Encounters with Shrub Mid-Air: A Karen Story

Karen loved to tell this story to everyone she met. I post it in honor of her upcoming birthday, November 23. She would have been 57. (See my post below this one for my thoughts). She told the story better than I do here and, she understood better what all the technical things were, of course. All I can do is my best, which is necessary, but not sufficient.

It was the summer of 2004, the night of the Republican convention in which W was to speak. Karen and I were returning from Provincetown and had designed things so that we would NOT be on the ground in NYC for the event. So, there we were in the night sky, Karen attending to the pilot things and me, thinking, "I'm in the night sky. This is so cool. This is beautiful. I'm like a star..." and other non-profound thoughts. Suddenly, I got a punch in the leg.

In order for Karen and I to hear each other, we both had to wear headphones.
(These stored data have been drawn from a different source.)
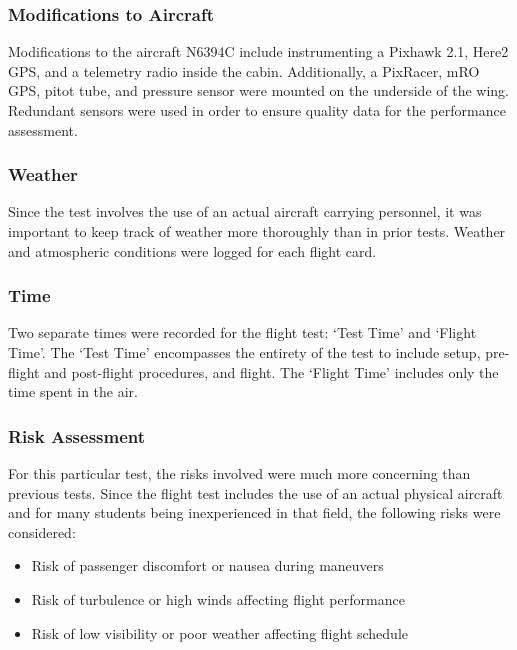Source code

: \documentclass[conf]{new-aiaa}
\begin{document}
\medskip


\subsubsection{Modifications to Aircraft}

Modifications to the aircraft N6394C include instrumenting a Pixhawk 2.1, Here2 GPS, and a telemetry radio inside the cabin. Additionally, a PixRacer, mRO GPS, pitot tube, and pressure sensor were mounted on the underside of the wing. Redundant sensors were used in order to ensure quality data for the performance assessment.

\subsubsection{Weather}

Since the test involves the use of an actual aircraft carrying personnel, it was important to keep track of weather more thoroughly than in prior tests. Weather and atmospheric conditions were logged for each flight card.


\subsubsection{Time}

Two separate times were recorded for the flight test: `Test Time' and `Flight Time'. The `Test Time' encompasses the entirety of the test to include setup, pre-flight and post-flight procedures, and flight. The `Flight Time' includes only the time spent in the air.

\subsubsection{Risk Assessment}

For this particular test, the risks involved were much more concerning than previous tests. Since the flight test includes the use of an actual physical aircraft and for many students being inexperienced in that field, the following risks were considered:

\medskip
\begin{itemize}
\item Risk of passenger discomfort or nausea during maneuvers
\item Risk of turbulence or high winds affecting flight performance
\item Risk of low visibility or poor weather affecting flight schedule
\end{itemize}
\end{document}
That technically meant that, were I not contemplating singing "Twinkle, twinkle" to myself, I should have heard the transmission from the tower in NY. So, when a flustered Karen followed the punch with "Did you hear that?" I was forced to tell the truth and say, "No, I was night-dreaming." She didn't find it cute.

"Ma'am, get out of BRAVO space now." BRAVO space refers to the central, most important air space -- in this case we were in NY's BRAVO space which we needed to be in order to get home. And suddenly we were being told to scram somewhere in the night sky. Karen was about to ask where in this vast expanse we were expected/allowed to go in order to get to our destination of Caldwell airport when a nicer voice came on the radio and said, "Just point toward ----" I forget where it was he said, but it made instant sense to Karen and she proceeded to re-program whatever the device is called that you do that to in order to change course. About a minute later, we both heard another transmission. "Air Force One Requesting Clearance for take off." Karen says my eyes went raccoon wide. About a half minute later, we heard, "Air Force One you have clearance to take off."

So, apparently, we'd been bopped out of BRAVO space because the Shrub didn't want to spend any more time on the ground than he had to, either. His ship and ours literally passed in the night, both avoiding each other.

Shortly after, I believe, we were able to ask if we could return to our original course, which we did, feeling just a little bit cooler than we already thought we were.

Karen Beth Hunter, November 23, 1951 - Sept 2, 2005.